Recently, there's been some debate about whether or not adversarial examples are a problem in the real world, and our research shows that this is a real concern, at least with current neural network architectures (nobody has managed to solve the problem of white-box adversarial examples yet).
I'm happy to answer any questions that anyone has!
Have you looked at whether the perturbation tend to do something to other networks than it's optimized for?
If I ran for example VGG-19 and Resnet-50 alongside Inception V3, could I still be reasonably sure to get a correct best-of-three vote if I point the camera on your models?
Do you think your algorithm would support optimizing to fool several known networks in the same way simultaneously?
I expect it wouldn't be difficult to defeat an ensemble, though (e.g. if you're averaging predictions, you can just differentiate through the averaging).
I share your expectations for an averaging ensemble, which is after all still for most purposes a single model, but let's say I'm concerned precisely about people trying to fool my networks like this and one of the things I do is check the consistency of answers between different models and if they mismatch over a certain threshold I might flag that for an extra check by releasing the hounds or something.
In that context I think it's of interest how the perturbation features you develop affect networks created with similar technology but different choices of architecture and hyperparameters. Are the foreign pertubations neutral there or do they have an effect? If there is an effect, to what extent is it consistent?
To what extant can they be superposed in a way that is manageable for getting predictable results for different networks simultaneously?
What fraction of the available texture area do you need to affect to get a reliable misclassification, and what is the 'perturbation capacity' of the available area?
That last one I think is particularly interesting in your case where presumably you put much more constraint on the texture by requiring that it works for multiple viewpoints.
I totally respect if you, or indeed anyone, can't answer those questions yet, because of focus and stage of research. Personally I have only followed adversarial attacks very superficially so far, because IMO before what you just released it was a point of concern for the mechanics of the ANNs (and inspiration for some good ideas) but for practical purposes more of a curiosity than a demonstrated real concern in applications. (If you're allowed to show people deceptively crafted scenes from exactly the right perspective point they fail too. Just look at Ames rooms. But good luck making that into a significant real-world exploit on humans.)

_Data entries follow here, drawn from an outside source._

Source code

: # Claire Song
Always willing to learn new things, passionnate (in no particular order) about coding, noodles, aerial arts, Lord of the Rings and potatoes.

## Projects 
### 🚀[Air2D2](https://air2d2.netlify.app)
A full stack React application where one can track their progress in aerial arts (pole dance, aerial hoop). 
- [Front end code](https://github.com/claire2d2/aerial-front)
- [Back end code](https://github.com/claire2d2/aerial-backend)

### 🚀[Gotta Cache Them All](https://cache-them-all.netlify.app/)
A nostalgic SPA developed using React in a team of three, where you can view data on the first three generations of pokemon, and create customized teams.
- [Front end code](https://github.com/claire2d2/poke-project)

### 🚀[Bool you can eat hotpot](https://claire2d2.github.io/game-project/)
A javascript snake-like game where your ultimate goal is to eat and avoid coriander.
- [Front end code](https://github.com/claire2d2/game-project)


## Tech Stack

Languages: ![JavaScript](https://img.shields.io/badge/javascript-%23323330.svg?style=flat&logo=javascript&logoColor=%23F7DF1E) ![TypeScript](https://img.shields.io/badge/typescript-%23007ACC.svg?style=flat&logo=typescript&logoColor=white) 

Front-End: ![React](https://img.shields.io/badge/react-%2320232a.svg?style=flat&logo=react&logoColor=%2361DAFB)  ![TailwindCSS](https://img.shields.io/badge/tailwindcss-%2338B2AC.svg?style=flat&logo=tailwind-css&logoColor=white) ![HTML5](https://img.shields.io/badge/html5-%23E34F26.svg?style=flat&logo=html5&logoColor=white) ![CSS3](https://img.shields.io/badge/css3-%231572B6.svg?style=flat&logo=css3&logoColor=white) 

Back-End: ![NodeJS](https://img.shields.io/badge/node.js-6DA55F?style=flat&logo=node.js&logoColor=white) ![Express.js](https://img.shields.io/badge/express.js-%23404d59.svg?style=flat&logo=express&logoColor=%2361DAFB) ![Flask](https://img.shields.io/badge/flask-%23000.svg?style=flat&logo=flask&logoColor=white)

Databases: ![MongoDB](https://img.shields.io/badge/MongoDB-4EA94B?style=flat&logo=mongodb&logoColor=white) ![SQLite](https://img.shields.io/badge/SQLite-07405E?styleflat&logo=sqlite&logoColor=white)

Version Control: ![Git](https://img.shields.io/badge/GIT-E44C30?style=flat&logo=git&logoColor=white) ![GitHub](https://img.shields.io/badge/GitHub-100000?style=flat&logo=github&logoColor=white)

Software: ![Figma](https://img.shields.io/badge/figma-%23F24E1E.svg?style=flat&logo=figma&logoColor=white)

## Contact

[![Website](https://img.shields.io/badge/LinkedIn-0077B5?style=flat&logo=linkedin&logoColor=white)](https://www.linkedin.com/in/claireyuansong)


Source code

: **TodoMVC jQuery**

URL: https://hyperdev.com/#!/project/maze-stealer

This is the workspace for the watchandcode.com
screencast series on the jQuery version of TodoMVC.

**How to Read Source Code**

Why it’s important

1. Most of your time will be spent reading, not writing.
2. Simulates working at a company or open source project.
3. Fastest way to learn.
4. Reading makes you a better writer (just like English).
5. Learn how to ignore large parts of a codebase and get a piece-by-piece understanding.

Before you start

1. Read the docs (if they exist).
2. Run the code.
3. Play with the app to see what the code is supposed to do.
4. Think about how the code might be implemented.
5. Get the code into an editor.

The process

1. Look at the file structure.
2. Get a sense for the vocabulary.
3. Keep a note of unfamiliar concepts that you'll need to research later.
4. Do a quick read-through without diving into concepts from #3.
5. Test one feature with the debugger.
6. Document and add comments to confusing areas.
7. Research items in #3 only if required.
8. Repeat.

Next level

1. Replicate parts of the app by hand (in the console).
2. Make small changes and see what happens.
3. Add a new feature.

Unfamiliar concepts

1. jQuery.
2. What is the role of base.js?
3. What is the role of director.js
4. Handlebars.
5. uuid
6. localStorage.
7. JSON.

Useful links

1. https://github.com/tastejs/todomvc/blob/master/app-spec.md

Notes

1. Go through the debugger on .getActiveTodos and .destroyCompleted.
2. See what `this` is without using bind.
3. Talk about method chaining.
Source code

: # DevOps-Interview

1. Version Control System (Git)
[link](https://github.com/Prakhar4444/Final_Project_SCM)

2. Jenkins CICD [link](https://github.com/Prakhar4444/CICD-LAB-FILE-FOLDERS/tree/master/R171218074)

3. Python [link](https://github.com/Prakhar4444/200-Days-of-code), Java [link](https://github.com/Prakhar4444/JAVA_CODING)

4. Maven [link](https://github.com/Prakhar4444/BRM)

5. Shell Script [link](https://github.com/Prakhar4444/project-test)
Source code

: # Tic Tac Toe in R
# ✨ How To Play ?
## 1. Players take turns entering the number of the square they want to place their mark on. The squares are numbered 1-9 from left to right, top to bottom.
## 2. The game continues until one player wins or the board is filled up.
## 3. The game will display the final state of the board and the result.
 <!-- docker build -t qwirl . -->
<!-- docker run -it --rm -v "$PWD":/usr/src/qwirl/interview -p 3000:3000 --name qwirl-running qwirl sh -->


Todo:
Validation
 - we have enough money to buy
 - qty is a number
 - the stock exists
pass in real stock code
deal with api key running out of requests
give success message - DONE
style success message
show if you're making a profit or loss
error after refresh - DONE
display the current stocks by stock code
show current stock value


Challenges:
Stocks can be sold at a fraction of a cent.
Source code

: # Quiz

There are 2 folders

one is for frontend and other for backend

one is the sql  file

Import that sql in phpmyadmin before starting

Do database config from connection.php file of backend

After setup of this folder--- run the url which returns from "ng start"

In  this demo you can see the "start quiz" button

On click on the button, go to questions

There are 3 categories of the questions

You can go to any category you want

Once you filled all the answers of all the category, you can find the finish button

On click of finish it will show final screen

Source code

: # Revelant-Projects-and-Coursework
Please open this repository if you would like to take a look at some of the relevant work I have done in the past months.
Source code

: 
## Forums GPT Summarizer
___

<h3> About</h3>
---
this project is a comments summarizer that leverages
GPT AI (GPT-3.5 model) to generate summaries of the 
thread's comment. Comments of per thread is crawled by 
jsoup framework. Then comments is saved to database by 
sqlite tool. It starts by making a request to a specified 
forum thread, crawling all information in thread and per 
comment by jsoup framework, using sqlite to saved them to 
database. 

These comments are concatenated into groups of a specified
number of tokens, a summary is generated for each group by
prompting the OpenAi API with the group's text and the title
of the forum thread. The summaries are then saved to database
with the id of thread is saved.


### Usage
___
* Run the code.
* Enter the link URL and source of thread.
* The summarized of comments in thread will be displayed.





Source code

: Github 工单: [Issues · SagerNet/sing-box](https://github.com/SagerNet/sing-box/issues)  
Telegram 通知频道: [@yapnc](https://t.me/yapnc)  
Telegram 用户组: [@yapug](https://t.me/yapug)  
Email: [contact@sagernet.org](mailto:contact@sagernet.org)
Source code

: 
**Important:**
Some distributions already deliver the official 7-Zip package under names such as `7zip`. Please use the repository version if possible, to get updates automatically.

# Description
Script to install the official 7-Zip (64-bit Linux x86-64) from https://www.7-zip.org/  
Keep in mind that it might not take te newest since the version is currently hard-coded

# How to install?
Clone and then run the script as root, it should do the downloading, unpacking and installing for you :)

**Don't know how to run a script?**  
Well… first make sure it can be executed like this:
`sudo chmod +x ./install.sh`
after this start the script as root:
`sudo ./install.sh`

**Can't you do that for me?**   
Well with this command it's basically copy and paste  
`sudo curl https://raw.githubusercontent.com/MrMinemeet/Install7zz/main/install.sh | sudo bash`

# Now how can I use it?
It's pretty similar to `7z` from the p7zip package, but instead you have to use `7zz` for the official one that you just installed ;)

Any publications you'd care to recommend in the transferability subfield?
The basic idea here is that most of the time, each member of the ensemble will misclassify the adversarial example in a different way. This means that the posterior predictive distribution for adversarial examples ends up much broader, and you can detect them this way.
Surprisingly, even this can be beaten in the white-box case , although it's by far the hardest to beat of the current adversarial defences, and needs much more distortion. It's beaten exactly as the GP says, by differentiating through the averaging. AFAIK no-one's tried architecture ensembling, but I expect it would be vulnerable to the same technique.
The unperturbed baseball also looks like that -- the model we found is of a dirty baseball :P
We probably should have included a photo of that in our blog post, but you can see our paper if you're interested in seeing what the original looks like.
Or I guess it's more effective to fool the scanners to think you're a dog/cat instead of a potential terrorist (because everyone is one nowadays, right NSA?).
The consequences for the future can be enormous, seriously.
What do you think are currently the best method to fight adversarial weakness?
Would simply generating an augmented training set including adversarial examples be sufficient? (in your case, for example, you would include random poses of the adversarial 3d models in the training set) Or do you think a totally new architecture of training method is necessary to deal with it?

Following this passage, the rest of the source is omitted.